The fluctuations of fortune in Europe show for all her peoples a succession of victories and defeats. There are no peoples always victorious. After having, under Napoleon I, humiliated Germany, France saw the end of her imperialistic dream, and later witnessed the ruin of Napoleon III. She has suffered two great defeats, and then, when she stood diminished in stature before a Germany at the top of her fortune, she, together with the Allies, has had a victory over an enemy who seemed invincible.
But no one can foresee the future. To have conveyed great nuclei of German populations to the Slav States, and especially to Poland; to have divided the Magyars, without any consideration for their fine race, among the Rumanians, Czeko-Slovaks and the Jugo-Slavs; to have used every kind of violence with the Bulgars; to have offended Turkey on any and every pretext; to have done this is not to have guaranteed the victory and the peace.
Russia sooner or later will recover. It is an illusion to suppose that Great Britain, France and Italy can form an agreement to regulate the new State or new States that will arise in Russia. There are too many tendencies and diverse interests. Germany, too, will reconstruct herself after a series of sorrows and privations, and no one can say how the Germans will behave.

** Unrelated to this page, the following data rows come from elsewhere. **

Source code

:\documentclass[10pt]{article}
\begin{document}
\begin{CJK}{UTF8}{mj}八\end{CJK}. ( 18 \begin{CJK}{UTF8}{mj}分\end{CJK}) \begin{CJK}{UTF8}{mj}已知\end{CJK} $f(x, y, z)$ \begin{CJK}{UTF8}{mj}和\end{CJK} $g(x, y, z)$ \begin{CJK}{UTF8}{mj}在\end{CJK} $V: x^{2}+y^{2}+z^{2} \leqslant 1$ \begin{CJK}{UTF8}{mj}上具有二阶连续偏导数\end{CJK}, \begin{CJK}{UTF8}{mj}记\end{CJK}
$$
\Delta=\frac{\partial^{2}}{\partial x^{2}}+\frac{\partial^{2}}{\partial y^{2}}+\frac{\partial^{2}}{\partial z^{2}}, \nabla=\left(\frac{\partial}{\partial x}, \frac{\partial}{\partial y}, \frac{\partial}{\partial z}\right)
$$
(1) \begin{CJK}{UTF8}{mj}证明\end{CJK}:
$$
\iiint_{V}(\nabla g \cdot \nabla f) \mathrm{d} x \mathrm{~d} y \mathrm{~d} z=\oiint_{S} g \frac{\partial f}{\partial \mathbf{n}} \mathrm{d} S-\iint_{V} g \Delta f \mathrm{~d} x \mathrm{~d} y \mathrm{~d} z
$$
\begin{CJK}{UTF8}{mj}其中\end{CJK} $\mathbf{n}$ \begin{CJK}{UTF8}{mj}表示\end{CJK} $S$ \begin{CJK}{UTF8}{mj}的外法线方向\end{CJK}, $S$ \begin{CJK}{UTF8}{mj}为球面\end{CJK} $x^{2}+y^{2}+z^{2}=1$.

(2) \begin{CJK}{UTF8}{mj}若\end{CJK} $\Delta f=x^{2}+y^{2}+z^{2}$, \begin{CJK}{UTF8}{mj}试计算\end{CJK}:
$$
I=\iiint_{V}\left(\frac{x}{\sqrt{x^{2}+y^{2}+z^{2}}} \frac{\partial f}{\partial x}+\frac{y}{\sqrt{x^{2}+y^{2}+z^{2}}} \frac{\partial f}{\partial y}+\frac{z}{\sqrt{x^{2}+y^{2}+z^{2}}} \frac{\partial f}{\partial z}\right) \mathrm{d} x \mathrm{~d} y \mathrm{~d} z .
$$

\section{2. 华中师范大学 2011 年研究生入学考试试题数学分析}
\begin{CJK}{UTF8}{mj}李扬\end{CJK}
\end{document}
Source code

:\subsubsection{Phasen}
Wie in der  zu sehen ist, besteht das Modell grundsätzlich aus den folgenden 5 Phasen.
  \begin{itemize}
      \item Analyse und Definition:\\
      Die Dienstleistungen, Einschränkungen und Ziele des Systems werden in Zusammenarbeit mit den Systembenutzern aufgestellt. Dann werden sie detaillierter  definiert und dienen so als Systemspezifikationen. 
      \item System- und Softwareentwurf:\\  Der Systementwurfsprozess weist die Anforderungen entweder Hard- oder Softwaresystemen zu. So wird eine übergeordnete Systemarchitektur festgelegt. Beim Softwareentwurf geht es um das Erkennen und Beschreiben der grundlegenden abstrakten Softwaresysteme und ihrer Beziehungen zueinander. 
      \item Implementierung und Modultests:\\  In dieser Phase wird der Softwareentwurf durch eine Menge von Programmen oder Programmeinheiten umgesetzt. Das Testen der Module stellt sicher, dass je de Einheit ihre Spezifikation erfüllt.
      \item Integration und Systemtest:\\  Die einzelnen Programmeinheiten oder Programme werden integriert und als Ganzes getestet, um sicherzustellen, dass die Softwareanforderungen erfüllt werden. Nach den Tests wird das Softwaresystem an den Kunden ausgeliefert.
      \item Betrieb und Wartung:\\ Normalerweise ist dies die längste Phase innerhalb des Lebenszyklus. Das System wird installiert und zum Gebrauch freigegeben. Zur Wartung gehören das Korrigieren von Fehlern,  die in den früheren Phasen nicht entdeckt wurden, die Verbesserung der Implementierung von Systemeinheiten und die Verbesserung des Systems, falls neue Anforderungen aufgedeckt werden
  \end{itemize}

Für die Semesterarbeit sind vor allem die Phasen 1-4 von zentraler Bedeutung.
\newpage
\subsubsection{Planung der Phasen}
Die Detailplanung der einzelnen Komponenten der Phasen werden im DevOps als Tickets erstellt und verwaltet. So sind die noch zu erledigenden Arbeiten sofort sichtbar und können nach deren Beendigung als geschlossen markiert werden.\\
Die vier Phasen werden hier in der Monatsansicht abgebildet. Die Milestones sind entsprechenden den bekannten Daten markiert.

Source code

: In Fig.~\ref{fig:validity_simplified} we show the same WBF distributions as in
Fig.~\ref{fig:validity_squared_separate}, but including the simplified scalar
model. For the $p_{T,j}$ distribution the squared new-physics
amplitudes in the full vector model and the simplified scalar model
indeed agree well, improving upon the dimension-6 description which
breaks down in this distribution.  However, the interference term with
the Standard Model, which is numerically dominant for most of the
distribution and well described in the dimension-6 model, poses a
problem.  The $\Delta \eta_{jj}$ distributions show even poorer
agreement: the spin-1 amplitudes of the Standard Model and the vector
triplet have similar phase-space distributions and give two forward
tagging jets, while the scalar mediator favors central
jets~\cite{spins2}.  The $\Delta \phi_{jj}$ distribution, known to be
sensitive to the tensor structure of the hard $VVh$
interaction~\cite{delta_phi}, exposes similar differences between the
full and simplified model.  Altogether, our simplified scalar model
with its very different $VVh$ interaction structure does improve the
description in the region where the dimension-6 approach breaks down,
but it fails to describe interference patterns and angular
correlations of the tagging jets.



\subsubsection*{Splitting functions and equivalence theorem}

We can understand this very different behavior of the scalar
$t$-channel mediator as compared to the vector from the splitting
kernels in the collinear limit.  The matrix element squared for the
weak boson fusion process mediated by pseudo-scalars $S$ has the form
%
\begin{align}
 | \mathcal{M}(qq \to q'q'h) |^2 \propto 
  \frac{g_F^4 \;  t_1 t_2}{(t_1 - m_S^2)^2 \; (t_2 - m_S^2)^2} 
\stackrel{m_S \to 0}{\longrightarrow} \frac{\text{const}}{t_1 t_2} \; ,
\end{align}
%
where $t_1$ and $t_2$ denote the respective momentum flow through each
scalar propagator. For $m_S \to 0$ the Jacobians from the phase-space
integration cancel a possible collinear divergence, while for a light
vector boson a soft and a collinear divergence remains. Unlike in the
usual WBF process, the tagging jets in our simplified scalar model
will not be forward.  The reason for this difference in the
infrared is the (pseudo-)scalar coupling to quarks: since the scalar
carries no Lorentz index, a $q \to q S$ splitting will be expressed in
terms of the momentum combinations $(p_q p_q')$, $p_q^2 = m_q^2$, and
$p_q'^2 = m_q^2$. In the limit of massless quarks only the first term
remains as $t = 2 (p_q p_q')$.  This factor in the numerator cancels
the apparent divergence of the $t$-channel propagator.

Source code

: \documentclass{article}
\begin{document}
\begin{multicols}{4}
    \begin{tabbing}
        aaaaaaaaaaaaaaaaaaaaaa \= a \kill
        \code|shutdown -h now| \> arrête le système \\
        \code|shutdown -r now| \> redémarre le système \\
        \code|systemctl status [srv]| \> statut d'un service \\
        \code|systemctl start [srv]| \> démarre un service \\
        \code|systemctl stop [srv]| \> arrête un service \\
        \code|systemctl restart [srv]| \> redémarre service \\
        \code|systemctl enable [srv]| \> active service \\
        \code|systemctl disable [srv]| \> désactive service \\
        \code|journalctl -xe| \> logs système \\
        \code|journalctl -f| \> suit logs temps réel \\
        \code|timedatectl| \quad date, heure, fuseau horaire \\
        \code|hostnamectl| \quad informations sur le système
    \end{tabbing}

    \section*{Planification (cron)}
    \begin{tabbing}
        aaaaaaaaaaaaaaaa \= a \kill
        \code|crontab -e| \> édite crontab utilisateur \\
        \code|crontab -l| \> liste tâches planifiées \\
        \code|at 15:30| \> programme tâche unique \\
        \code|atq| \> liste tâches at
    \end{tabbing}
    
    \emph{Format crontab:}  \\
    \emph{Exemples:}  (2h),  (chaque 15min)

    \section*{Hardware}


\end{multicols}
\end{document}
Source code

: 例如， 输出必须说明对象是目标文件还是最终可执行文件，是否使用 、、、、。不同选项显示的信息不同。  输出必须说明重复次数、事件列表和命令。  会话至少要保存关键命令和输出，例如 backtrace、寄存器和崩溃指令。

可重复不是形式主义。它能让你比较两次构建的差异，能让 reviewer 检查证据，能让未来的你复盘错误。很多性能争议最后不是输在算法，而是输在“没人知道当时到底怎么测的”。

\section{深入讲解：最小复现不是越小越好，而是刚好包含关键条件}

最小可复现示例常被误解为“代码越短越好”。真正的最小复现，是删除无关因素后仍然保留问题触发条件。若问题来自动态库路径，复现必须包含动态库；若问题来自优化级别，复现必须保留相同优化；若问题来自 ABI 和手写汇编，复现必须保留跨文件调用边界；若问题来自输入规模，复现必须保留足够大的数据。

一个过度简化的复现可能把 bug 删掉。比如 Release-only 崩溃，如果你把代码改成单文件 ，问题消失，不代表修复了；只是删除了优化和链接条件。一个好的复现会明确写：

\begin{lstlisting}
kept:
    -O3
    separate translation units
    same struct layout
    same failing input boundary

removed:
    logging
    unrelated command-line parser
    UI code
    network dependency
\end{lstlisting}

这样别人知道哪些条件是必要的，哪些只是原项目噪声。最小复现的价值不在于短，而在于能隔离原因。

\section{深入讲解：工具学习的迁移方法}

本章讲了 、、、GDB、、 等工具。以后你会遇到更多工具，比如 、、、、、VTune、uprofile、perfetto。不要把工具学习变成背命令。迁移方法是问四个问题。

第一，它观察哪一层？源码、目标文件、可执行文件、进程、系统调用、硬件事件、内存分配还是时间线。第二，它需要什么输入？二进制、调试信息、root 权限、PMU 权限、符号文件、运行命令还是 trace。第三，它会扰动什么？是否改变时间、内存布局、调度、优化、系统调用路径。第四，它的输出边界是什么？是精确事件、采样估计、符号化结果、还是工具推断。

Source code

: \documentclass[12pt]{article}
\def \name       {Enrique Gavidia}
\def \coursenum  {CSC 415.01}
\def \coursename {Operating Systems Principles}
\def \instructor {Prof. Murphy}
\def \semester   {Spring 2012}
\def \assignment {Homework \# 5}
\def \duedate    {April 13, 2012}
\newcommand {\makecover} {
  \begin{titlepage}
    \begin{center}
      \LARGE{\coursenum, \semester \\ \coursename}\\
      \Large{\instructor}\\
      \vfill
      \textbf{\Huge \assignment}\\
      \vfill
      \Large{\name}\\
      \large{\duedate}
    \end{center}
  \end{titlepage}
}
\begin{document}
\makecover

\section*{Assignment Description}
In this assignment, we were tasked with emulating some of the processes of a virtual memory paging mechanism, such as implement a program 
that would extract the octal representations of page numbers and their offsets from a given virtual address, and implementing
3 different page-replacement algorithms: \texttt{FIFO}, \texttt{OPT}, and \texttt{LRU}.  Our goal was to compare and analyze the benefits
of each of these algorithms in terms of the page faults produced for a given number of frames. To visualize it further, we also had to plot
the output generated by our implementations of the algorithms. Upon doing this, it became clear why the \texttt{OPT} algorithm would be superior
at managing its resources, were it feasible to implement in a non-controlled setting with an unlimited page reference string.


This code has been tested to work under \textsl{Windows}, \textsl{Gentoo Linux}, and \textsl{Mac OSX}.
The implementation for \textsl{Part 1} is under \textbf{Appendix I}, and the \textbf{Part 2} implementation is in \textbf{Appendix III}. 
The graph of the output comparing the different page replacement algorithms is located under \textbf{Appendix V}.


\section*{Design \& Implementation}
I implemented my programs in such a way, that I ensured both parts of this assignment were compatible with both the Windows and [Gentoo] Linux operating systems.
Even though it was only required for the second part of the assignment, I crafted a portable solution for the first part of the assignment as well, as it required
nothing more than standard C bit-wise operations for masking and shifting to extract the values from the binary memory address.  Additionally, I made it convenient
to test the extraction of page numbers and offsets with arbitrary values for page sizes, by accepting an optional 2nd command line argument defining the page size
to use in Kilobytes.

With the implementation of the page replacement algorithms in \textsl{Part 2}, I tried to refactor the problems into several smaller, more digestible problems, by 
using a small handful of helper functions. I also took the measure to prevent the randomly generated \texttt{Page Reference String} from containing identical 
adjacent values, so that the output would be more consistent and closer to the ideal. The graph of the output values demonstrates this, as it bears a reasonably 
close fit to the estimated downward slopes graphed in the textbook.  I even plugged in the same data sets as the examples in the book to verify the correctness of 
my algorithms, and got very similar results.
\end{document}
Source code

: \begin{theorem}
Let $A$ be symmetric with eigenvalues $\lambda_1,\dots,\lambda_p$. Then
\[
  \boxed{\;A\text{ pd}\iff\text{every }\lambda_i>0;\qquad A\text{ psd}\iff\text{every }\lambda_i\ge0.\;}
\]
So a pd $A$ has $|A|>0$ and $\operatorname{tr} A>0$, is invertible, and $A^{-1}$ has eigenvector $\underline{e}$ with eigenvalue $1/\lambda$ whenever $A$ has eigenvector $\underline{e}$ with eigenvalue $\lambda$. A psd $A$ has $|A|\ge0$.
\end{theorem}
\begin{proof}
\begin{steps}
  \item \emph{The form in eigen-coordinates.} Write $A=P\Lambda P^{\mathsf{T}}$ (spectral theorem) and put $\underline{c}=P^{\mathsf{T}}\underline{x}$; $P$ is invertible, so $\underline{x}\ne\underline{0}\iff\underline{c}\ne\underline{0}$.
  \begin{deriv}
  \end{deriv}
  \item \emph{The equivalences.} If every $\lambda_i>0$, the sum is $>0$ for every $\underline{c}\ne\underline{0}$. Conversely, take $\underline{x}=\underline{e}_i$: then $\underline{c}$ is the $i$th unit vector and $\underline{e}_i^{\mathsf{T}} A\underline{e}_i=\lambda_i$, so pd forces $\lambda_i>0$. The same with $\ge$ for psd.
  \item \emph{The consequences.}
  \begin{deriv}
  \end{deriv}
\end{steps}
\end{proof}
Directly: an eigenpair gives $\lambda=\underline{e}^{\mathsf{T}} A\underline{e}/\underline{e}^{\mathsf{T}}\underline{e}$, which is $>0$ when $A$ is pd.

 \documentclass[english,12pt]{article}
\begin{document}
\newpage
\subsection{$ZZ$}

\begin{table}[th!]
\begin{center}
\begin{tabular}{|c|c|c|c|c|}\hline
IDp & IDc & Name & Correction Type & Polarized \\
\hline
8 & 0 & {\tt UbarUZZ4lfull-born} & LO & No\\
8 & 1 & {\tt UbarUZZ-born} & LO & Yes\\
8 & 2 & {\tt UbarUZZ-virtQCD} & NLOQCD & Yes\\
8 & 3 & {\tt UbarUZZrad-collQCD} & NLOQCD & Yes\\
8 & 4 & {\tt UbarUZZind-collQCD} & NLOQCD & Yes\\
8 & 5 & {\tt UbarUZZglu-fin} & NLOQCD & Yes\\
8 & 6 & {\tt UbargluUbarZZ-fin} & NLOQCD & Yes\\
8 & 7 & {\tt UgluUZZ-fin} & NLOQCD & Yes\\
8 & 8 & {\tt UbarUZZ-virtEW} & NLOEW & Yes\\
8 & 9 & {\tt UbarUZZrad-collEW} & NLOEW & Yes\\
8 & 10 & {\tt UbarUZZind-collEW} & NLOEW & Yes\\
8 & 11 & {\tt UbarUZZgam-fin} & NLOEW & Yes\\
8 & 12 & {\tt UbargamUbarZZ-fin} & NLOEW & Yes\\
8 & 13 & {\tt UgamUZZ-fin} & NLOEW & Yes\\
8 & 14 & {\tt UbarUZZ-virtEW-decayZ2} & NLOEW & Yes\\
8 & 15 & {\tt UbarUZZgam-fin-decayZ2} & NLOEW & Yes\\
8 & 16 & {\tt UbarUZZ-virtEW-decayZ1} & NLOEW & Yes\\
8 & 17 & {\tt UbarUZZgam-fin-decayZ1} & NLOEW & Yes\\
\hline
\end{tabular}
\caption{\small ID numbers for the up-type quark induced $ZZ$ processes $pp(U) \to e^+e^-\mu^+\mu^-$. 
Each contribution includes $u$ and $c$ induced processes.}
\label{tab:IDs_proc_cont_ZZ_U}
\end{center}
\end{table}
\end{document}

Unless a policy of peace and social renovation be shaped and followed, our sons will witness scenes much more terrible than those which have horrified our generation and upset our minds even more than our interests.
Meanwhile, in spite of the frightful increase of scrofula, rickets and tuberculosis, from which the conquered peoples are principally suffering, the march of the nations will proceed according to the laws which have hitherto ruled them and on which our limited action can only for brief periods cause small modifications or alterations.
Demographic forecasts, like all forecasts of social events, have but a comparative value. It is true that demographic movements are especially biological manifestations, but it is also true that economic and social factors exercise a profound influence in limiting their regularity and can disturb them very considerably. It is better therefore not to make long prophecies.
What is certain is that the French population has increased almost imperceptibly while the population of Germany augmented very rapidly. The annual average of births in the five years before the War, 1908-13, was 762,000 in France and 176,000 in Belgium. In Germany it was 1,916,000. The average of deaths was 729,000 in France, 117,000 in Belgium, and 1,073,000 in Germany. Thus, per thousand, the excess of births in France was 0.9, in Belgium 7.7, in Germany 13. The War has terribly aggravated the situation in France, whose demographic structure is far from being a healthy one. From statistics published giving the first results of the French census of 1921—without the new territory of Alsace-Lorraine—France, in the interval between the two census periods, has decreased by 2,102,864; from 39,602,258 to 37,499,394 (1921). The deaths in the War do not represent a half of this decrease, when is deducted the losses among the coloured troops and those from French colonies who fought for France. The new territories annexed to France do not compensate for the War-mortality and the decrease in births.